__TASK ITEM__
Which of the lines below hold "repeat"? Please return each one.

__MATERIAL SHOWN__
==================================================
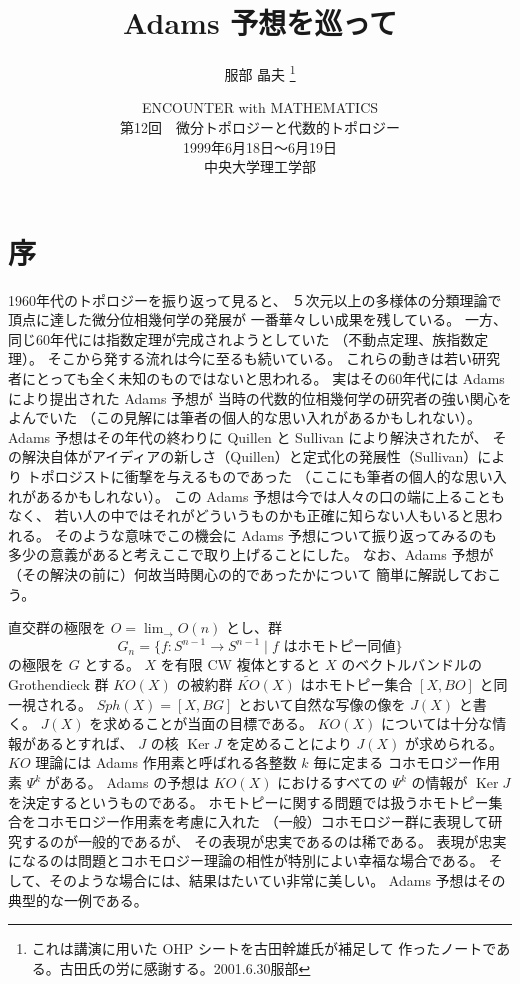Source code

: \documentclass[uplatex,dvipdfmx,a4paper,12pt]{jlreq}
\newcommand{\Ker}{\operatorname{Ker}}
\begin{document}
\title{Adams 予想を巡って}
\author{服部 晶夫%
  \thanks{これは講演に用いた OHP シートを古田幹雄氏が補足して
    作ったノートである。古田氏の労に感謝する。2001.6.30\quad 服部}}
\date{ENCOUNTER with MATHEMATICS\\
  第12回　微分トポロジーと代数的トポロジー\\
  1999年6月18日〜6月19日\\
  中央大学理工学部}

\maketitle

\section{序}

1960年代のトポロジーを振り返って見ると、
５次元以上の多様体の分類理論で頂点に達した微分位相幾何学の発展が
一番華々しい成果を残している。
一方、同じ60年代には指数定理が完成されようとしていた
（不動点定理、族指数定理）。
そこから発する流れは今に至るも続いている。
これらの動きは若い研究者にとっても全く未知のものではないと思われる。
実はその60年代には Adams により提出された Adams 予想が
当時の代数的位相幾何学の研究者の強い関心をよんでいた
（この見解には筆者の個人的な思い入れがあるかもしれない）。
Adams 予想はその年代の終わりに Quillen と Sullivan により解決されたが、
その解決自体がアイディアの新しさ（Quillen）と定式化の発展性（Sullivan）により
トポロジストに衝撃を与えるものであった
（ここにも筆者の個人的な思い入れがあるかもしれない）。
この Adams 予想は今では人々の口の端に上ることもなく、
若い人の中ではそれがどういうものかも正確に知らない人もいると思われる。
そのような意味でこの機会に Adams 予想について振り返ってみるのも
多少の意義があると考えここで取り上げることにした。
なお、Adams 予想が（その解決の前に）何故当時関心の的であったかについて
簡単に解説しておこう。

直交群の極限を $O = \displaystyle\lim_{\longrightarrow} O(n)$ とし、群
\[
  G_n = \{f : S^{n-1} \to S^{n-1} \mid f \text{ はホモトピー同値}\}
\]
の極限を $G$ とする。
$X$ を有限 CW 複体とすると $X$ のベクトルバンドルの Grothendieck 群
$KO(X)$ の被約群 $\widetilde{KO}(X)$ はホモトピー集合 $[X, BO]$ と同一視される。
$\mathit{Sph}(X) = [X, BG]$ とおいて自然な写像の像を $J(X)$ と書く。
$J(X)$ を求めることが当面の目標である。
$KO(X)$ については十分な情報があるとすれば、
$J$ の核 $\Ker J$ を定めることにより $J(X)$ が求められる。
$KO$ 理論には Adams 作用素と呼ばれる各整数 $k$ 毎に定まる
コホモロジー作用素 $\Psi^k$ がある。
Adams の予想は $KO(X)$ におけるすべての $\Psi^k$ の情報が
$\Ker J$ を決定するというものである。
ホモトピーに関する問題では扱うホモトピー集合をコホモロジー作用素を考慮に入れた
（一般）コホモロジー群に表現して研究するのが一般的であるが、
その表現が忠実であるのは稀である。
表現が忠実になるのは問題とコホモロジー理論の相性が特別によい幸福な場合である。
そして、そのような場合には、結果はたいてい非常に美しい。
Adams 予想はその典型的な一例である。
\end{document}
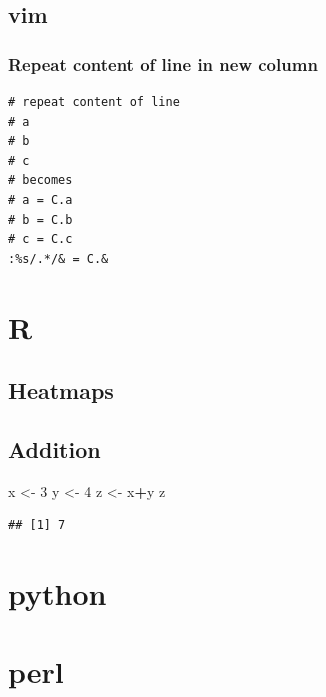 \documentclass[openany]{book}
\newenvironment{Shaded}{\begin{snugshade}}{\end{snugshade}}
\newcommand{\DecValTok}[1]{\textcolor[rgb]{0.00,0.00,0.81}{#1}}
\newcommand{\NormalTok}[1]{#1}
\newcommand{\OperatorTok}[1]{\textcolor[rgb]{0.81,0.36,0.00}{\textbf{#1}}}
\newcommand{\StringTok}[1]{\textcolor[rgb]{0.31,0.60,0.02}{#1}}
\begin{document}
\hypertarget{vim}{%
\subsection{vim}\label{vim}}

\hypertarget{repeat-content-of-line-in-new-column}{%
\subsubsection{Repeat content of line in new column}\label{repeat-content-of-line-in-new-column}}

\begin{verbatim}
# repeat content of line
# a
# b
# c
# becomes
# a = C.a
# b = C.b
# c = C.c
:%s/.*/& = C.&
\end{verbatim}

\hypertarget{r-1}{%
\section{R}\label{r-1}}

\hypertarget{heatmaps}{%
\subsection{Heatmaps}\label{heatmaps}}

\hypertarget{addition}{%
\subsection{Addition}\label{addition}}

\begin{Shaded}
\begin{Highlighting}[]
\NormalTok{x <-}\StringTok{ }\DecValTok{3}
\NormalTok{y <-}\StringTok{ }\DecValTok{4}
\NormalTok{z <-}\StringTok{ }\NormalTok{x}\OperatorTok{+}\NormalTok{y}
\NormalTok{z}
\end{Highlighting}
\end{Shaded}

\begin{verbatim}
## [1] 7
\end{verbatim}

\hypertarget{python}{%
\section{python}\label{python}}

\hypertarget{perl}{%
\section{perl}\label{perl}}
\end{document}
==================================================
__RESPONSE BOX__
\hypertarget{repeat-content-of-line-in-new-column}{%
\subsubsection{Repeat content of line in new column}\label{repeat-content-of-line-in-new-column}}
# repeat content of line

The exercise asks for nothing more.